Why spend effort here at all? Because the image is the first and sometimes only thing a browsing viewer processes about a title. In the 60-to-90-second window, a viewer skims dozens of titles, and for each one the artwork is doing the persuading before a single word of synopsis is read. The same show can be sold honestly in very different ways: a romantic subplot foregrounded for the viewer who loves romance, an action beat for the viewer who loves action, a specific actor for the viewer who has watched that actor before. The title is identical; the framing meets the viewer where they are.
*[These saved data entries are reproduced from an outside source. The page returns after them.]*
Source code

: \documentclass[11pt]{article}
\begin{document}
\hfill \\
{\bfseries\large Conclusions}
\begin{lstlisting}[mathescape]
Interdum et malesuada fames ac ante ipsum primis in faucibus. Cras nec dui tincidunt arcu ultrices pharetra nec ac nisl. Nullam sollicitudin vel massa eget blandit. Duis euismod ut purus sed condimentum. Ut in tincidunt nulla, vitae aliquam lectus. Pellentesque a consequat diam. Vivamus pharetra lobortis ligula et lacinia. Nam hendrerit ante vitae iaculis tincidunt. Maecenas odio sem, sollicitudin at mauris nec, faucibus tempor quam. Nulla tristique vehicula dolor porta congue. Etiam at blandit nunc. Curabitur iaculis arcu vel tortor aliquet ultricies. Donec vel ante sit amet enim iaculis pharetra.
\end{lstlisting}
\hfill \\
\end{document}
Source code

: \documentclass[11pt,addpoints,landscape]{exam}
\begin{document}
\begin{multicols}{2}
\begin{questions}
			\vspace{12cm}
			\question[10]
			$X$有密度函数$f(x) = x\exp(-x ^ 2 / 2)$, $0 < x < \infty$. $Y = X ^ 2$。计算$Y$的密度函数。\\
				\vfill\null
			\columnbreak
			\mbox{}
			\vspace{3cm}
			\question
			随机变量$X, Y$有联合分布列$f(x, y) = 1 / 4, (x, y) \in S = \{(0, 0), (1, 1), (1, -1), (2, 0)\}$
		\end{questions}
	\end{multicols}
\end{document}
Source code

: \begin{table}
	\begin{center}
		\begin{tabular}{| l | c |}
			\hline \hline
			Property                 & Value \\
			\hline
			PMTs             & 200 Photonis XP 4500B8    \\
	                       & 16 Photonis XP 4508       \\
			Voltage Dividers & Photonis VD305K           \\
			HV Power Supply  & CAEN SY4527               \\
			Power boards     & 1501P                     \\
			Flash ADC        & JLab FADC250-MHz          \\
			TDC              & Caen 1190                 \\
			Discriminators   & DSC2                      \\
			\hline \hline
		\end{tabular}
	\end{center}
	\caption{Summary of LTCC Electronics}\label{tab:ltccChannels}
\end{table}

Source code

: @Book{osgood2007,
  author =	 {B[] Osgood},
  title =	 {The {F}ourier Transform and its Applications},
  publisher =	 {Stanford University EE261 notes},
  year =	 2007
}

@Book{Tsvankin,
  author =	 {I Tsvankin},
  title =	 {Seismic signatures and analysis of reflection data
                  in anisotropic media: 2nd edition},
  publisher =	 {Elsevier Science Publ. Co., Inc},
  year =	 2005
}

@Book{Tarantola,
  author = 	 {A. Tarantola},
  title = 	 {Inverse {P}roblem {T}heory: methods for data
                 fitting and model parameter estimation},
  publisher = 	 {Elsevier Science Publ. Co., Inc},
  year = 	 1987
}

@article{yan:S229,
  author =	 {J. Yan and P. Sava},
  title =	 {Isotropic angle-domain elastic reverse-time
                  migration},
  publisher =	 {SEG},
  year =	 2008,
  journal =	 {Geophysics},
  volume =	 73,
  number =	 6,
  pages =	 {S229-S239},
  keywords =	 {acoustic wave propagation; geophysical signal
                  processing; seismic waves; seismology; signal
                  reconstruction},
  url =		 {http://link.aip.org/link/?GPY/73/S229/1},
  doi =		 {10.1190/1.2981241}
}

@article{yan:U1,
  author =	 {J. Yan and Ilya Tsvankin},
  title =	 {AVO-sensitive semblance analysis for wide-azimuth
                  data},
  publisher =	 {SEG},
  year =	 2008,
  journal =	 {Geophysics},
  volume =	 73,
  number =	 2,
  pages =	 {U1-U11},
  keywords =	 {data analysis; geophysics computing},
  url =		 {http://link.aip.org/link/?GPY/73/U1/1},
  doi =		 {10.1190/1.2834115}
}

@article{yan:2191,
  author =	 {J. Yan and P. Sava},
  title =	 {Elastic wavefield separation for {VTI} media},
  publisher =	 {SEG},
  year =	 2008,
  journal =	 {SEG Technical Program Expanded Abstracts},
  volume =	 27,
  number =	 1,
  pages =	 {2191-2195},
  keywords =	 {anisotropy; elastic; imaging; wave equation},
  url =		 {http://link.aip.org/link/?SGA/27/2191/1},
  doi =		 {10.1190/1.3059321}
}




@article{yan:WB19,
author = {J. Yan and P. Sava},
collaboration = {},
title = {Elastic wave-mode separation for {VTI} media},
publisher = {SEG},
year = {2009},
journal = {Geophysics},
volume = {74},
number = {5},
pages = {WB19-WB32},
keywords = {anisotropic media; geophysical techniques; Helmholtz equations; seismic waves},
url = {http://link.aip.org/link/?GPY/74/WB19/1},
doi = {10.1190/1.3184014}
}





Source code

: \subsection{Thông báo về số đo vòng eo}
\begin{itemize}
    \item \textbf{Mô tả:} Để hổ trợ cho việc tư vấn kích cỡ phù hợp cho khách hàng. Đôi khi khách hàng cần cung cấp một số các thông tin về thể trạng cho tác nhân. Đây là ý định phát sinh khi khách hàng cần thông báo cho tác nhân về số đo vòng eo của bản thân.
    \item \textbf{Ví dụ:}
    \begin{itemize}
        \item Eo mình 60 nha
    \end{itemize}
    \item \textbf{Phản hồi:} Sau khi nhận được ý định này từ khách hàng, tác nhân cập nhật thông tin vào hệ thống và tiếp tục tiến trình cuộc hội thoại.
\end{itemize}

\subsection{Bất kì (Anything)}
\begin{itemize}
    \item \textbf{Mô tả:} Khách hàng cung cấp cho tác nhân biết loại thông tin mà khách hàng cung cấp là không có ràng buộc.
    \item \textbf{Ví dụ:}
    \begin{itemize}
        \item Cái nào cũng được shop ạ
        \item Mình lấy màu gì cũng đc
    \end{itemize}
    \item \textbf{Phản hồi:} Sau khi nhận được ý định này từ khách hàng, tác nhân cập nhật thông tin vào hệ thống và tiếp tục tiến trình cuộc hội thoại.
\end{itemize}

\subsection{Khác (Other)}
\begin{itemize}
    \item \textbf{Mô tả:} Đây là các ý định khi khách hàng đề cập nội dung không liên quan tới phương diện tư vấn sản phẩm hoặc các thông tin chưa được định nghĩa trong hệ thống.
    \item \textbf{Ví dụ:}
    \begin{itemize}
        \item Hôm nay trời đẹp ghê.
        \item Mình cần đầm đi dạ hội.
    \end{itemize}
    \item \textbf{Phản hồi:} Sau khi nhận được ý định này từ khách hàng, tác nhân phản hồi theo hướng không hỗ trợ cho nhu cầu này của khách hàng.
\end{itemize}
The mechanics, the way Netflix has described them, run like this (Netflix Technology Blog, 2017). First, a set of candidate images is produced for each title — different moments, different characters, different moods — sometimes dozens per title. Second, for each viewer in each context, the system chooses which candidate to show. "Context" here means the signals available at that moment: the viewer's history, the device, sometimes the time of day or the row the title sits in (Netflix Technology Blog, 2017). Crucially, the problem is far smaller than full recommendation: instead of choosing among tens of thousands of titles, the system is choosing among a handful of images for a title it has already decided to show — which is exactly what makes the next idea, the contextual bandit, practical.
Figure 3. How per-viewer artwork works. One title carries many candidate images. For each viewer and context, a contextual-bandit policy picks the image most likely to earn a watch, mostly exploiting what it has learned but occasionally exploring an untried image, and every outcome feeds back to improve the next pick. The lift is largest for lesser-known titles, where the right image does the most work.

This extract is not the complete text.